Further optimization of therapy can also reduce toxicity. The European CROSS trial used a preoperative radiation dose to 41.4 Gy in 23 fractions. Our institutional practice has been to use a preoperative dose of ≥45 Gy. Thus, we defined definitive dose as ≥45 Gy. In the nonsurgical setting, most practitioners consider ≥50 Gy as definitive per the negative dose-escalation study INT0123.28 In our study, there were 2 cases of definitive chemoradiotherapy with 45 Gy (both were squamous cell carcinomas, which is thought to be more radiosensitive with increased pathologic complete response, as reflected in the CROSS trial). All other cases were prescribed to ≥50 Gy.
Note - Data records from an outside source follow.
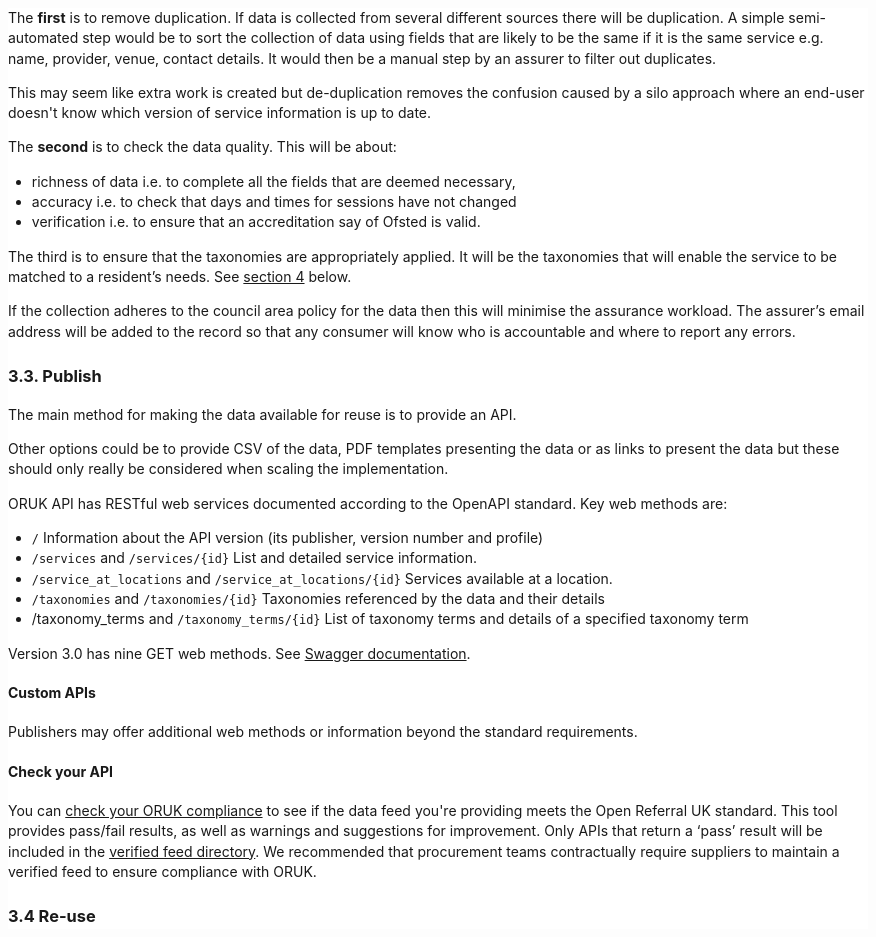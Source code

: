 The **first** is to remove duplication. If data is collected from several different sources there will be duplication. A simple semi-automated step would be to sort the collection of data using fields that are likely to be the same if it is the same service e.g. name, provider, venue, contact details. It would then be a manual step by an assurer to filter out duplicates.

This may seem like extra work is created but de-duplication removes the confusion caused by a silo approach where an end-user doesn't know which version of service information is up to date.

The **second** is to check the data quality. This will be about:
- richness of data i.e. to complete all the fields that are deemed necessary,
- accuracy i.e. to check that days and times for sessions have not changed
- verification i.e. to ensure that an accreditation say of Ofsted is valid.

The third is to ensure that the taxonomies are appropriately applied. It will be the taxonomies that will enable the service to be matched to a resident’s needs. See [section 4](#4._working_with_taxonomies) below.

If the collection adheres to the council area policy for the data then this will minimise the assurance workload. The assurer’s email address will be added to the record so that any consumer will know who is accountable and where to report any errors.

### 3.3. Publish

The main method for making the data available for reuse is to provide an API.

Other options could be to provide CSV of the data, PDF templates presenting the data or as links to present the data but these should only really be considered when scaling the implementation.

ORUK API has RESTful web services documented according to the OpenAPI standard. Key web methods are:
- <code>/</code> Information about the API version (its publisher, version number and profile)
- <code>/services</code> and <code>/services/{id}</code> List and detailed service information.
- <code>/service_at_locations</code> and <code>/service_at_locations/{id}</code> Services
available at a location.
- <code>/taxonomies</code> and <code>/taxonomies/{id}</code> Taxonomies referenced by the data and
their details
- </code>/taxonomy_terms</code> and <code>/taxonomy_terms/{id}</code> List of taxonomy terms and details of a specified taxonomy term

Version 3.0 has nine GET web methods. See [Swagger documentation](https://docs.openreferraluk.org/en/latest/openapi.html).

#### Custom APIs

Publishers may offer additional web methods or information beyond the standard requirements.

#### Check your API

You can [check your ORUK compliance](/developers/validator) to see if the data feed you're providing meets the Open Referral UK standard. This tool provides pass/fail results, as well as warnings and suggestions for improvement. Only APIs that return a ‘pass’ result will be included in the [verified feed directory](/community/directory). We recommended that procurement teams contractually require suppliers to maintain a verified feed to ensure compliance with ORUK.

### 3.4 Re-use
Although there is no convincing prospective data for dose-escalation >50 Gy, there were limitations/criticisms of INT0123. Thus, some practitioners still escalate to 60 to 70 Gy,29 particularly for adenocarcinoma, which is thought to be more radioresistant.1

Optimal radiation technique has also not been well evaluated, as there are no prospective trials comparing IMRT versus 3D conformal radiation therapy in esophageal cancer.30 The majority of our cohort were treated with IMRT after its introduction at our institution in the late 1990s. Most seminal trials, including CROSS, used 3D conformal radiotherapy. Given the conformality of IMRT, it theoretically could reduce toxicity to allow for dose escalation. With advances in the planning and delivery of conformal radiation, there has also been growing interest in hypofractionation (>2 Gy per daily fraction with lower cumulative dose).31 This approach may be beneficial for elderly patients given reduced treatment duration with potentially improved tolerability.

Study limitations are primarily due to the retrospective nature and associated inherent biases. It was single institutional, which may limit generalizability, and the study duration spanned over 2 decades, during which time treatment techniques have evolved/improved. There was inconsistent documentation regarding posttreatment PET/CTs and endoscopies, which limited our ability to report clinical response. Toxicity assessment may be incomplete, as we relied on radiation oncology on-treatment notes (which contain weekly toxicity assessments) for grading of acute toxicity during radiation therapy, whereas toxicity after radiation therapy was determined indirectly based on follow-up notes. Attributing toxicity to different treatment modalities retrospectively was challenging, and hence not attempted to avoid bias. Furthermore, the effect of treatment on patient-reported toxicity and quality of life are critical areas for research in future prospective studies, given known discrepancies between patient- and physician-reported toxicities.32 Retrospective assessment of chemotherapy doses and duration of feeding tubes may also be incomplete.

Conclusions

Definitive treatment for esophageal cancer should not be withheld for carefully selected elderly patients. However, given the high rate of G3+ toxicities and treatment breaks or dose-reductions, patient selection and proactive supportive care are critical. We were not able to find clear correlatives of who may be at highest risk for toxicity, and prospective studies are needed to better assess outcomes in elderly patients receiving definitive therapy and to optimize chemoradiotherapy regimens and surgical indications/techniques in this unique population.

Footnotes

Sources of support: No funding to report.

Disclosures: D.C. reports grants from Varian Medical Systems, and E.P. reports an honorarium from Accuray. Both are outside the scope of the submitted work.

Research data are stored in an institutional repository and will be shared upon request to the corresponding author.